### What is expected
When the word "repetitions" shows up in a line of the records below, copy that line.

Stored data entries:

=== Section Start ===

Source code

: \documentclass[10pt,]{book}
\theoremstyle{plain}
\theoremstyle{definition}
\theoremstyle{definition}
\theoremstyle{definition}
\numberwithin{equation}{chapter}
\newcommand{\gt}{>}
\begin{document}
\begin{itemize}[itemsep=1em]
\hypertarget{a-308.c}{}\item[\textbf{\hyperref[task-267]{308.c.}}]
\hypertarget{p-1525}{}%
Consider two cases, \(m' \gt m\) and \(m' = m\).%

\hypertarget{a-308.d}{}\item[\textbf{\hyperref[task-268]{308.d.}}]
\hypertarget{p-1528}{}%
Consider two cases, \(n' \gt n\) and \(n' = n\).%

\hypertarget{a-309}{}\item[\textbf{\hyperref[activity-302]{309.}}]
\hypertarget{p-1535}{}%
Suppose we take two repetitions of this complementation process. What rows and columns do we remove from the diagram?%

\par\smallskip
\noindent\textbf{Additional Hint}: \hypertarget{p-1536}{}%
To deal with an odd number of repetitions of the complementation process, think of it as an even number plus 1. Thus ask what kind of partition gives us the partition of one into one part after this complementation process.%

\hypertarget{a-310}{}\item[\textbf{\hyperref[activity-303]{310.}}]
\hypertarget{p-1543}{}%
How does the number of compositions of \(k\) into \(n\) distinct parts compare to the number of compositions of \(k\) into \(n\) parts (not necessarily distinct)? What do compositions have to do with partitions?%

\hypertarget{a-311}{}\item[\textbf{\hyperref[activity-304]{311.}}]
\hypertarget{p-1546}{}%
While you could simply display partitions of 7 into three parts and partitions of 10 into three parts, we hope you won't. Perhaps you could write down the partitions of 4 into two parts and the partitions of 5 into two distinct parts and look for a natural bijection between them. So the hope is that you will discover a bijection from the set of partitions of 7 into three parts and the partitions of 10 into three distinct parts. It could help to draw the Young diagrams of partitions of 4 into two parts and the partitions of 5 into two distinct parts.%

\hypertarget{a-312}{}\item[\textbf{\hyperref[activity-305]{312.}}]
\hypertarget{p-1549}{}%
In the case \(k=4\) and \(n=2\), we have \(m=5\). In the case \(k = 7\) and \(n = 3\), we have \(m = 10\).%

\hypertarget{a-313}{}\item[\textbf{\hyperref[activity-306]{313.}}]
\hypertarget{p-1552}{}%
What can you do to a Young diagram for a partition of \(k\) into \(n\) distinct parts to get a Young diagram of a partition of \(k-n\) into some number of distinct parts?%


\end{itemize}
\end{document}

=== Section End ===

### Solution
Suppose we take two repetitions of this complementation process. What rows and columns do we remove from the diagram?%
To deal with an odd number of repetitions of the complementation process, think of it as an even number plus 1. Thus ask what kind of partition gives us the partition of one into one part after this complementation process.%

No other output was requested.